Give back exactly the stretch of data below from the line holding "High Frequency Data analyser, is" through the line holding "For a deeper", both ends included, and leave the remaining lines out.

━━━━━ Available data ━━━━━

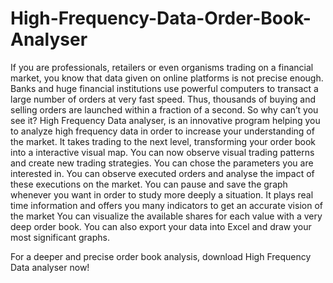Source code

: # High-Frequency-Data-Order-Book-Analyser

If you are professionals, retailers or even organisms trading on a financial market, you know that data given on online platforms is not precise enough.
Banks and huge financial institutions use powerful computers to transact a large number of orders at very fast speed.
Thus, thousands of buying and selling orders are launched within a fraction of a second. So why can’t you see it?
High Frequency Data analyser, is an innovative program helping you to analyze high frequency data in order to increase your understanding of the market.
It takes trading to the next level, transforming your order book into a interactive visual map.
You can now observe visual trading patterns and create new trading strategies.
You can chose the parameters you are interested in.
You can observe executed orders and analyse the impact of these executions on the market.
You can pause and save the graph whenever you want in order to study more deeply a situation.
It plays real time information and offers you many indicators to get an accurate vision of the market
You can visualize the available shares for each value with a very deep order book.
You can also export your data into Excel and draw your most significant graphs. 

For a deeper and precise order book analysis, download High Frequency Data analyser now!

━━━━━
━━━━━ Available data ━━━━━

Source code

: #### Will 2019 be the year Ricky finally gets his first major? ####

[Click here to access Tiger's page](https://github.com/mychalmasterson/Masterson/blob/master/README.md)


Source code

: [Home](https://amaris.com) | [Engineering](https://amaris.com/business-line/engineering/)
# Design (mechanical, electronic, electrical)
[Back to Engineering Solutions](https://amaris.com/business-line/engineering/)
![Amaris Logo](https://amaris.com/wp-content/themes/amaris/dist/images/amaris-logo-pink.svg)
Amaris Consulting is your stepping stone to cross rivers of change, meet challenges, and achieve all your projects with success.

━━━━━

◆ Exercise answer
High Frequency Data analyser, is an innovative program helping you to analyze high frequency data in order to increase your understanding of the market.
It takes trading to the next level, transforming your order book into a interactive visual map.
You can now observe visual trading patterns and create new trading strategies.
You can chose the parameters you are interested in.
You can observe executed orders and analyse the impact of these executions on the market.
You can pause and save the graph whenever you want in order to study more deeply a situation.
It plays real time information and offers you many indicators to get an accurate vision of the market
You can visualize the available shares for each value with a very deep order book.
You can also export your data into Excel and draw your most significant graphs. 

For a deeper and precise order book analysis, download High Frequency Data analyser now!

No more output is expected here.